I hope you will help me spread the word that this Tuesday, January 22 will be the 40th anniversary of the Supreme Court’s twin decisions Roe v. Wade and Doe v. Bolton that legalized abortion. The National Right to Life Committee reports that from 1973 through the end of 2011, there were 54,559,615 abortions in the United States – those are exact figures through 2008, as obtained by the Alan Guttmacher Institute, which surveys abortionists directly, and estimated figures for the years 2009-2011. Currently there are about 1,212,000 abortions each year (down from a high of 1,608,000 in 1990).  Since it is 2013, we must have surpassed 55 million Americans who were never born. At least 25 million of those aborted babies would be adults now, loving God, caring for families, making discoveries in every field of study, and yes, working and participating in our economy and paying into the Social Security system.
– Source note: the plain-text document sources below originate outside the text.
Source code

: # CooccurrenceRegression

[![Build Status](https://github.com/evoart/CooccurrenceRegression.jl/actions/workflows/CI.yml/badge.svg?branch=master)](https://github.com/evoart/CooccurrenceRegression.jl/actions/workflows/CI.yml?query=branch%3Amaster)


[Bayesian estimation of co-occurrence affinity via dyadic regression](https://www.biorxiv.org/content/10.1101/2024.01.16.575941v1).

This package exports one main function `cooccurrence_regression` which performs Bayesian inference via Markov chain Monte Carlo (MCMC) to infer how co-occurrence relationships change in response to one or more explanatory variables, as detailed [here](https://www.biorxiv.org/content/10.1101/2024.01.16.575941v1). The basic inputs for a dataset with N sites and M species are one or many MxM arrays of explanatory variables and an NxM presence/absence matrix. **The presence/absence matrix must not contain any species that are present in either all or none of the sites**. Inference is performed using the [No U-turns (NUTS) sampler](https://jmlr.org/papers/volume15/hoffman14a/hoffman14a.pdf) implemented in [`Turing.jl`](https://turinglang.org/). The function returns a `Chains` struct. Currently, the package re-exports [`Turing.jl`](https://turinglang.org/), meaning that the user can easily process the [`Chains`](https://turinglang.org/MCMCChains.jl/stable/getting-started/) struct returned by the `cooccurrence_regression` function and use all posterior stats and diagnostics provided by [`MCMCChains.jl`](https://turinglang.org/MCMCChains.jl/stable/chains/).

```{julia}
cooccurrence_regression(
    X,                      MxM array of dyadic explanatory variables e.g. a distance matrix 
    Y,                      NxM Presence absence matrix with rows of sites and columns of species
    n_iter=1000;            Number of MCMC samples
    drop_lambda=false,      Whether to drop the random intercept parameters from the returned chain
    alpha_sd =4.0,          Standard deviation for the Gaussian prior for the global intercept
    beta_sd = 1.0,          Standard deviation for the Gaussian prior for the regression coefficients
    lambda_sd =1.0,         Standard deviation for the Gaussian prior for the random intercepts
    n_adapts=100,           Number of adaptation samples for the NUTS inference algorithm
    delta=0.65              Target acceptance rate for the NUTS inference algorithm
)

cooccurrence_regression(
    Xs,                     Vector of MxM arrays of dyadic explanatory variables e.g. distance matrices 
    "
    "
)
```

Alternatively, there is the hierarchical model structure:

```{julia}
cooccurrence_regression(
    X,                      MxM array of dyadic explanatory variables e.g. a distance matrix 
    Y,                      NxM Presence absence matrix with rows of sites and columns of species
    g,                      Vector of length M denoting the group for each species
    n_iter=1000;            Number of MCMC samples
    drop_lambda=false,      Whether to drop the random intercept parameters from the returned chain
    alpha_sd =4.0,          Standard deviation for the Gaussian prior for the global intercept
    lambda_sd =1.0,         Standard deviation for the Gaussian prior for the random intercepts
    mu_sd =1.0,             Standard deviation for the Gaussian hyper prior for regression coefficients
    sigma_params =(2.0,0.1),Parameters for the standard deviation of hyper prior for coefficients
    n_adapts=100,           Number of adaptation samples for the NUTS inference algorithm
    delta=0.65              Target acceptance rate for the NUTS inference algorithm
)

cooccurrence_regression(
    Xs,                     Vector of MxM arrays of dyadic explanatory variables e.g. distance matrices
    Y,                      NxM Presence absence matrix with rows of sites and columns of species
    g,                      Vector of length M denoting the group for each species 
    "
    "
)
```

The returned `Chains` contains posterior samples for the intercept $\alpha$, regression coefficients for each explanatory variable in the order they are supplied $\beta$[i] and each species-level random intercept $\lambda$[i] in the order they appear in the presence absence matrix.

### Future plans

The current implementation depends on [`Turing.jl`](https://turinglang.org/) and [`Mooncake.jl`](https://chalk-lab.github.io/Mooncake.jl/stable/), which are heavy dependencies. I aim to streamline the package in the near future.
According to the National Right to Life Committee (see this portion of its website:, in 1967 Colorado became the first state to legalize abortion in the case of permanent mental or physical disability of either the child or mother or in cases of rape or incest. Similar laws were soon passed in California, Oregon, and North Carolina. In 1970, New York began to allow abortion on demand, and Alaska, Hawaii, and Washington soon followed. At the end of 1972 those four states allowed abortion on demand, while 15 allowed abortions with some restrictions, and 31 allowed abortions only to save the life of the mother. So if the Supreme Court reversed itself next week, it seems we would revert to an array of different laws. Abortion was legal in some places before January 22, 1973, and it will continue to be legal when the Supreme Court eventually reverses itself, which it one day must do. So our work must be to change people’s minds. We have to pray and work to convince people that abortion is wrong and should be illegal, as other immoral activities such as theft and assault are illegal. Then when the ability to make laws limiting abortion is restored to the states, we will have to work to make abortion illegal here. For now, let us pray that people will open their hearts and come to respect the dignity of every human life. And let us also pray for anyone who has had an abortion or encouraged someone else to have one. They must know that God loves them and will certainly forgive them and heal them if they turn back to him.

In our country, all Catholics are urged by our bishops to observe “a particular day of penance for violations of the dignity of the human person committed through acts of abortion, and of prayer for the full restoration of the legal guarantee of the right to life.” If you are able to go to Mass that morning in the Historic Church at 9:00, you can hear the prayers that have been composed for January 22. Even though I will not be in town, I will be celebrating Mass in union with those of you who will be in our Historic Church. After Mass here, the Prayer Service for Life with Bishop Lee Piché will begin at 10:30 in the Cathedral of St. Paul. It will be followed by the Minnesota Citizens Concerned for Life (MCCL) rally outside the State Capitol.

Friday, January 25 is the feast of the Conversion of St. Paul. The week before the feast day of Paul’s conversion is the Week of Prayer for Christian Unity. Within Christianity there are three groups: the Catholic Church, the Orthodox Churches, and the ecclesial communities that have their origin in the Protestant Reformation. Human sinfulness is what would lead even those who are united in baptism to separate from each other. The separation of Orthodox, Catholic, and Protestant Christians from each other happened over many, many years, but the seeds of the break were sown by the time of Paul himself. Toward the end of the first millennium, Christians began to drift away from one another because of differences between East and West based on language (Greek or Latin) and culture. By the year 1054 these differences had intensified into a formal break called the Great Schism.  In the 16th century, another very serious break occurred within the Western Church, in Europe, due in large part to the seriously sinful behavior of many people in the Church. That break has been multiplied many thousands of times over with the splintering of the Protestant communities into smaller and smaller groups.

The process leading toward the healing of the scandalous divisions in Christ’s Church is known as the ecumenical movement. True ecumenism (that’s pronounced eh-KYOO-min-ism) requires that Christians come face to face with our differences. And it requires prayer that the Holy Spirit will allow all Christians to experience real conversion, so that we will recognize what already unites us and move toward perfect unity.